Analyse des dynamiques de création des communes nouvelles

Interview de Catherine Donou, chargée de mission au sein de Territoires Conseils – Banque des territoires


Interview de Catherine Donou

Quel bilan tirez-vous de la dynamique de création des communes nouvelles relancées par la loi du 16 mars 2015 ?
Le bilan est positif. Si le mouvement de création des communes nouvelles a commencé timidement entre 2010 et 2015, il a connu un essor très important ces dernières années du fait des améliorations apportées au texte initial par cette loi relative à l'amélioration du régime de la commune nouvelle. Au 1er janvier 2018, on dénombre près de 560 communes nouvelles qui regroupent près de 1 900 communes et 1,9 million d'habitants. Cette dynamique qualifiée de « révolution silencieuse », initiée par les élus locaux et reposant sur la libre volonté des maires et de leurs équipes, témoigne de leur souhait de projeter leurs communes dans l'avenir dans un contexte de contraintes budgétaires et d'agrandissement des périmètres intercommunaux et régionaux notamment. Elle concerne majoritairement des communes rurales mais elle touche également des EPCI dans leur ensemble (30 communautés de communes se sont transformées en commune nouvelles) et des communes plus urbaines dont l'objectif est de renforcer leur position vis-à-vis des autres collectivités.

Quelles sont les motivations et les stratégies des élus locaux qui s'engagent dans cette démarche ?
La motivation première est de repenser et de renforcer l'échelon communal en menant de nouveaux projets à l'échelle de la commune nouvelle, souvent cimentés par un passé commun et des habitudes de travail déjà éprouvées (secrétaires de mairie ou agents techniques partagés, regroupement scolaire, équipements sportifs, habitants qui se retrouvent au sein des mêmes associations, des mêmes commerces…).
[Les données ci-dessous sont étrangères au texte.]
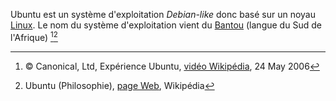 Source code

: <!-- TITLE: Ubuntu -->
<!-- SUBTITLE: Brève présentation d'Ubuntu -->

Ubuntu est un système d'exploitation *Debian-like* donc basé sur un noyau [Linux](https://fr.wikipedia.org/wiki/Linux).
Le nom du système d'exploitation vient du [Bantou](/langue/Bantou) (langue du Sud de l'Afrique) [^1][^2]

[^1]: © Canonical, Ltd, Expérience Ubuntu, [vidéo Wikipédia](https://upload.wikimedia.org/wikipedia/commons/1/17/Experience_ubuntu.ogv), 24 May 2006
[^2]: Ubuntu (Philosophie), [page Web](https://fr.wikipedia.org/wiki/%C3%89criture_hi%C3%A9roglyphique_%C3%A9gyptienne#%C3%89tymologie), Wikipédia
Si l'accompagnement financier a souvent joué un rôle moteur dans les réflexions, en période de baisse des dotations rappelons-le, mais aussi parce que la commune nouvelle peut représenter un coût au démarrage, il est à conjuguer à d'autres motivations ou stratégies non exclusives les unes des autres :

  • - Développer un nouvel espace communal dans le respect des communes fondatrices : opter pour une mutualisation totale entre communes pour faire à plusieurs ce qu'on ne peut faire seul, en conservant les liens de proximité et l'identité de chacune des communes.
  • - Territoriale et/ou politique : exister ou « peser » différemment demain au sein d'une communauté au périmètre élargi en parlant d'une seule voix (identité, représentation, présence au bureau…). Depuis quelques mois on observe également que la création d'une commune nouvelle peut aussi être l'occasion de changer d'intercommunalité (cas de communes « à cheval » sur une ou plusieurs communautés)
  • - Financière : augmenter les capacités budgétaires des communes regroupées en optimisant la gestion de la commune nouvelle afin de dégager de nouvelles capacités d'action (pérenniser et/ou étendre-développer des services aux habitants)
  • - Compétences : conserver les acquis d'une communauté très intégrée en cas de fusion d'EPCI (problématique des compétences « orphelines », compétence scolaire notamment).
  • - Crise des vocations : faire face à la problématique du prochain renouvellement des équipes municipales dans beaucoup de communes où la difficulté à constituer des listes s'est déjà présentée lors des élections précédentes (il s'agit parfois d'un élément déclencheur dans la réflexion).

 

Comment envisagez-vous la période post 2020 pour les communes nouvelles ?
Nous travaillons avec l'Association des Maires de France sur les communes nouvelles et nous pensons que la dynamique va se poursuivre dans les années à venir pour les raisons que j'ai évoquées précédemment. Beaucoup d'élus réfléchissent actuellement à la création d'une commune nouvelle et veulent engager une réflexion sur cette question au cours des années à venir, certains en feront d'ailleurs un projet de mandat à part entière.